Cookie Cafe, a small-batch bakery creating artisan made-from-scratch cookies and pretzels, is the business idea of husband-and-wife bakers Valerie and Evan Cummins. The two Bainbridge High School graduates from the class of 2019 have a passion for making “wholesome, organic bakes with high-quality, premium ingredients.”
They offer a variety of cookie flavors and pretzels that are delivered twice a month on the day of baking to ensure their freshness. Orders are placed online and vary depending on selections and amounts of baked goods ordered.
Cummins has always loved baking and fondly remembers doing it with her oldest sister Emily when they grew up in Juneau, Alaska. “I knew after I graduated from BHS that I wanted to be a baker.”

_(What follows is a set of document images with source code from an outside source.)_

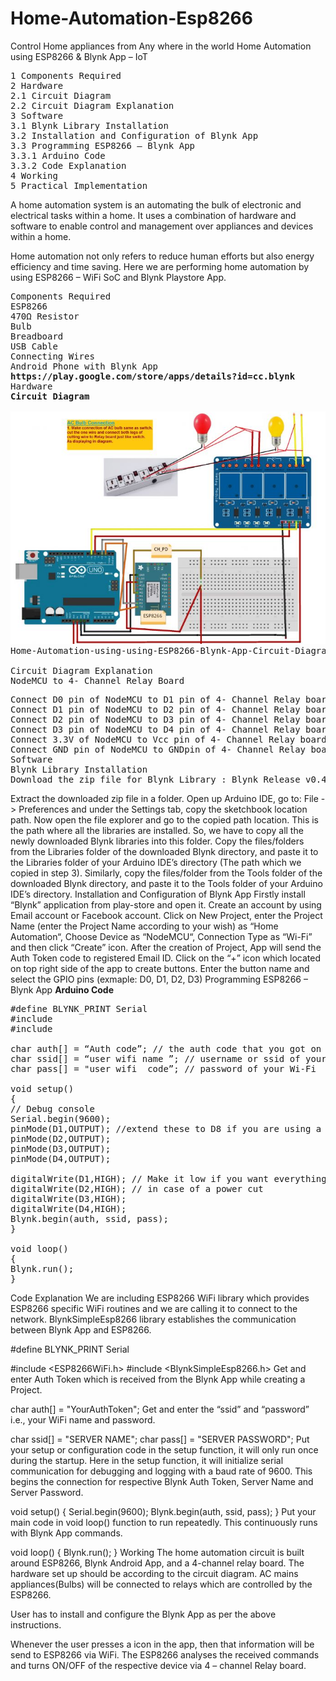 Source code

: # Home-Automation-Esp8266
Control Home appliances from Any where in the world
Home Automation using ESP8266 & Blynk App – IoT
<pre>
1 Components Required
2 Hardware
2.1 Circuit Diagram
2.2 Circuit Diagram Explanation
3 Software
3.1 Blynk Library Installation
3.2 Installation and Configuration of Blynk App
3.3 Programming ESP8266 – Blynk App
3.3.1 Arduino Code
3.3.2 Code Explanation
4 Working
5 Practical Implementation
</pre>
A home automation system is an automating the bulk of electronic and electrical tasks within a home. It uses a combination of hardware and software to enable control and management over appliances and devices within a home.

Home automation not only refers to reduce human efforts but also energy efficiency and time saving. Here we are performing home automation by using ESP8266 – WiFi SoC and Blynk Playstore App.
<pre>
Components Required
ESP8266
470Ω Resistor
Bulb
Breadboard
USB Cable
Connecting Wires
Android Phone with Blynk App
<b>https://play.google.com/store/apps/details?id=cc.blynk</b>
Hardware
<b>Circuit Diagram</b>

<img src="https://github.com/sushant1911/Home-Automation-Esp8266/blob/master/Digram.JPG">
Home-Automation-using-using-ESP8266-Blynk-App-Circuit-Diagram

Circuit Diagram Explanation
NodeMCU to 4- Channel Relay Board
</pre>
<pre>
Connect D0 pin of NodeMCU to D1 pin of 4- Channel Relay board.
Connect D1 pin of NodeMCU to D2 pin of 4- Channel Relay board.
Connect D2 pin of NodeMCU to D3 pin of 4- Channel Relay board.
Connect D3 pin of NodeMCU to D4 pin of 4- Channel Relay board.
Connect 3.3V of NodeMCU to Vcc pin of 4- Channel Relay board.
Connect GND pin of NodeMCU to GNDpin of 4- Channel Relay board.
Software
Blynk Library Installation
Download the zip file for Blynk Library : Blynk_Release_v0.4.8
</pre>
Extract the downloaded zip file in a folder.
Open up Arduino IDE, go to: File -> Preferences and under the Settings tab, copy the sketchbook location path.
Now open the file explorer and go to the copied path location. This is the path where all the libraries are installed. So, we have to copy all the newly downloaded Blynk libraries into this folder.
Copy the files/folders from the Libraries folder of the downloaded Blynk directory, and paste it to the Libraries folder of your Arduino IDE’s directory (The path which we copied in step 3).
Similarly, copy the files/folder from the Tools folder of the downloaded Blynk directory, and paste it to the Tools folder of your Arduino IDE’s directory.
Installation and Configuration of Blynk App
Firstly install “Blynk” application from play-store and open it.
Create an account by using Email account or Facebook account.
Click on New Project, enter the Project Name (enter the Project Name according to your wish) as “Home Automation“, Choose Device as “NodeMCU“, Connection Type as “Wi-Fi” and then click “Create” icon.
After the creation of Project, App will send the Auth Token code to registered Email ID.
Click on the “+” icon which located on top right side of the app to create buttons.
Enter the button name and select the GPIO pins (exmaple: D0, D1, D2, D3)
Programming ESP8266 – Blynk App
<b>Arduino Code</b>
<pre>#define BLYNK_PRINT Serial
#include <ESP8266WiFi.h>
#include <BlynkSimpleEsp8266.h>

char auth[] = “Auth code”; // the auth code that you got on your gmail
char ssid[] = “user wifi name ”; // username or ssid of your WI-FI
char pass[] = "user wifi  code”; // password of your Wi-Fi

void setup()
{
// Debug console
Serial.begin(9600);
pinMode(D1,OUTPUT); //extend these to D8 if you are using a 8 pin relay
pinMode(D2,OUTPUT);
pinMode(D3,OUTPUT);
pinMode(D4,OUTPUT);

digitalWrite(D1,HIGH); // Make it low if you want everything to go off
digitalWrite(D2,HIGH); // in case of a power cut
digitalWrite(D3,HIGH);
digitalWrite(D4,HIGH);
Blynk.begin(auth, ssid, pass);
}

void loop()
{
Blynk.run();
}
</pre>
Code Explanation
We are including ESP8266 WiFi library which provides ESP8266 specific WiFi routines and we are calling it to connect to the network. BlynkSimpleEsp8266 library establishes the communication between Blynk App and ESP8266.


#define BLYNK_PRINT Serial

#include <ESP8266WiFi.h>
#include <BlynkSimpleEsp8266.h>
Get and enter Auth Token which is received from the Blynk App while creating a Project.

char auth[] = "YourAuthToken";
Get and enter the “ssid” and “password” i.e.,  your WiFi name and password.

char ssid[] = "SERVER NAME";
char pass[] = "SERVER PASSWORD";
Put your setup or configuration code in the setup function, it will only run once during the startup.
Here in the setup function, it will initialize serial communication for debugging and logging with a baud rate of 9600. This begins the connection for respective Blynk Auth Token, Server Name and Server Password.

void setup()
{
  Serial.begin(9600);
  Blynk.begin(auth, ssid, pass);
}
Put your main code in void loop() function to run repeatedly. This continuously runs with Blynk App commands.

void loop()
{
  Blynk.run();
}
Working
The home automation circuit is built around ESP8266, Blynk Android App, and a 4-channel relay board. The hardware set up should be according to the circuit diagram. AC mains appliances(Bulbs) will be connected to relays which are controlled by the ESP8266.

User has to install and configure the Blynk App as per the above instructions.

Whenever the user presses a icon in the app, then that information will be send to ESP8266 via WiFi. The ESP8266 analyses the received commands and turns ON/OFF of the respective device via 4 – channel Relay board.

The couple was inspired to start their business because they saw a lack of local high-quality baked goods that were fresh and organic.
“It’s difficult to find a tasty cookie free from inflammatory oils, chemical additives, artificial dyes, soy byproducts, GMO’s and preservatives. At Cookie Cafe, our cookies are free of all these and made fresh with organic and classical ingredients only, and full of love,” Cummins said.
Another reason the duo turned to baking is because they are eschewing mono-cropped, GMO wheat flour. They aim to set the standard for sustainable baking with the well-being of people and the planet in mind. They are also concerned with the impact that modern agriculture practices have on native rabbits.
“Their burrows are churned up and their habitat destroyed by the massive agricultural machines in use today. This churning of the soil and constant mono-cropping wreaks havoc on soil health and is a danger for future food production, as well as not being economically sustainable for farmers who make very small margins off of GMO wheat,” Cummins said.
The couple has four rabbits running in their home, and the company logo features their pet, Jay, a Holland Lop rabbit known for big floppy ears.
Though they don’t have a commercial bakery, their products are made at various commercial kitchens on BI and are operating as a “ghost bakery” at the moment. They bake more than 20 batches per month, with most of their sales at private and public events such as BI Museum of Art’s recent 10th-anniversary party and for a Halloween frightening film night at the Lynwood Theatre.
Cookie Cafe is focused exclusively on BI, but could expand later. “I’d like to plant strong roots in the community I grew up in before considering spreading out further,” said Cummins, who wants to ensure that everything they sell is the best. “We personally inspect and taste the goods we’re putting out. In this early stage of Cookie Cafe, I believe it’s important to specialize and to provide limited amounts of perfection as opposed to loads of good or OK things.”
As a result, “We can guarantee that you’ll feel and taste the difference switching away from store-bought, production-line cookies. We even make it easy by delivering it to one’s door.”